- _Work task_
Find "## Motivation" and "##### Reducers" in the records below. Copy the lines holding them and every line between, exactly, and no others.

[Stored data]
========================================

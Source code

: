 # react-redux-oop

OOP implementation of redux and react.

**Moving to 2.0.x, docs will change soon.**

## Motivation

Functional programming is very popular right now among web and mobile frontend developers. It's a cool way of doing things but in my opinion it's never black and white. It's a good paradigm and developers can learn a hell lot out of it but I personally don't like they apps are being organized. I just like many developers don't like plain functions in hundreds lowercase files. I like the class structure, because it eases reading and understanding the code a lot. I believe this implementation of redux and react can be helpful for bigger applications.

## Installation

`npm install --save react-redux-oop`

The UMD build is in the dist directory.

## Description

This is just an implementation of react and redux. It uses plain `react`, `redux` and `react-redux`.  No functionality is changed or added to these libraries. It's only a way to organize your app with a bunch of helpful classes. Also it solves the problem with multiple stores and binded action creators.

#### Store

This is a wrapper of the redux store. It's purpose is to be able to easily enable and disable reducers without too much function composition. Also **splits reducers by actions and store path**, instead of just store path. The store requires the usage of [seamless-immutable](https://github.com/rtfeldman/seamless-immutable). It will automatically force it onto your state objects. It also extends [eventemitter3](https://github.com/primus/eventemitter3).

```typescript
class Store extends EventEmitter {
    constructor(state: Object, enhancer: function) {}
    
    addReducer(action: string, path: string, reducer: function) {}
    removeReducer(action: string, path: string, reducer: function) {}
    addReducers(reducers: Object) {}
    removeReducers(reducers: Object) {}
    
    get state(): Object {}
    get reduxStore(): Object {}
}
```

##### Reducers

========================================

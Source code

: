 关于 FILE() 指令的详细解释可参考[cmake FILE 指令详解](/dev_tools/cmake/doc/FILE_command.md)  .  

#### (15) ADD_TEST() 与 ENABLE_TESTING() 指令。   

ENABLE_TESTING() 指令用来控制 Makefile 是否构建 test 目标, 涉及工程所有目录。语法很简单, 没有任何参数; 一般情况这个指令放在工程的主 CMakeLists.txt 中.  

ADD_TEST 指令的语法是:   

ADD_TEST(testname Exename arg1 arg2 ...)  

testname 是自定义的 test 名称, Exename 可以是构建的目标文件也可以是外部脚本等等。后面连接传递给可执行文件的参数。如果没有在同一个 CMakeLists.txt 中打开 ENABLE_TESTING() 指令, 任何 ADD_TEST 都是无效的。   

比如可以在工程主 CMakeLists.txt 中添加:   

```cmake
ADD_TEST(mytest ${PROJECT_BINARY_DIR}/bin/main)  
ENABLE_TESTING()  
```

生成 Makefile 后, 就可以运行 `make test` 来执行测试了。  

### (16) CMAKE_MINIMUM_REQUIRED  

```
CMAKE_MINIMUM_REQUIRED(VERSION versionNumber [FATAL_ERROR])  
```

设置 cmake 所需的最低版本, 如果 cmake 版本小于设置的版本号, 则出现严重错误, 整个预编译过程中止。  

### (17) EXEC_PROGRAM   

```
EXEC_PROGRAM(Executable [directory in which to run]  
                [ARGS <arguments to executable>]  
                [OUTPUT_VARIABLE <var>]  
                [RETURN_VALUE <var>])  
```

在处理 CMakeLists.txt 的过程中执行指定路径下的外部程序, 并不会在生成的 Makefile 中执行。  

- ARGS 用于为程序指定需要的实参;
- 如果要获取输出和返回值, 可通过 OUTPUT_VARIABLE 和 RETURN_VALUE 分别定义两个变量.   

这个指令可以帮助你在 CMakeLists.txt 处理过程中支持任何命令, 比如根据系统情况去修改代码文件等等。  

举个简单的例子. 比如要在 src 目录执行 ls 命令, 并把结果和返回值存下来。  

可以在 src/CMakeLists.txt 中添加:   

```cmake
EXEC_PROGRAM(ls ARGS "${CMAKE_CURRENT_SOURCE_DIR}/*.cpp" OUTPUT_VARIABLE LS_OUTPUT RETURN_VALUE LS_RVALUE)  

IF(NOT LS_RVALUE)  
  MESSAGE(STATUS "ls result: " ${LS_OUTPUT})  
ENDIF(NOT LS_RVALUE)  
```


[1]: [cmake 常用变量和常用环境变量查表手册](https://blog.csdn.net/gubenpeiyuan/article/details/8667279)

========================================

- _Response box_
## Motivation

Functional programming is very popular right now among web and mobile frontend developers. It's a cool way of doing things but in my opinion it's never black and white. It's a good paradigm and developers can learn a hell lot out of it but I personally don't like they apps are being organized. I just like many developers don't like plain functions in hundreds lowercase files. I like the class structure, because it eases reading and understanding the code a lot. I believe this implementation of redux and react can be helpful for bigger applications.

## Installation

`npm install --save react-redux-oop`

The UMD build is in the dist directory.

## Description

This is just an implementation of react and redux. It uses plain `react`, `redux` and `react-redux`.  No functionality is changed or added to these libraries. It's only a way to organize your app with a bunch of helpful classes. Also it solves the problem with multiple stores and binded action creators.

#### Store

This is a wrapper of the redux store. It's purpose is to be able to easily enable and disable reducers without too much function composition. Also **splits reducers by actions and store path**, instead of just store path. The store requires the usage of [seamless-immutable](https://github.com/rtfeldman/seamless-immutable). It will automatically force it onto your state objects. It also extends [eventemitter3](https://github.com/primus/eventemitter3).

```typescript
class Store extends EventEmitter {
    constructor(state: Object, enhancer: function) {}
    
    addReducer(action: string, path: string, reducer: function) {}
    removeReducer(action: string, path: string, reducer: function) {}
    addReducers(reducers: Object) {}
    removeReducers(reducers: Object) {}
    
    get state(): Object {}
    get reduxStore(): Object {}
}
```

##### Reducers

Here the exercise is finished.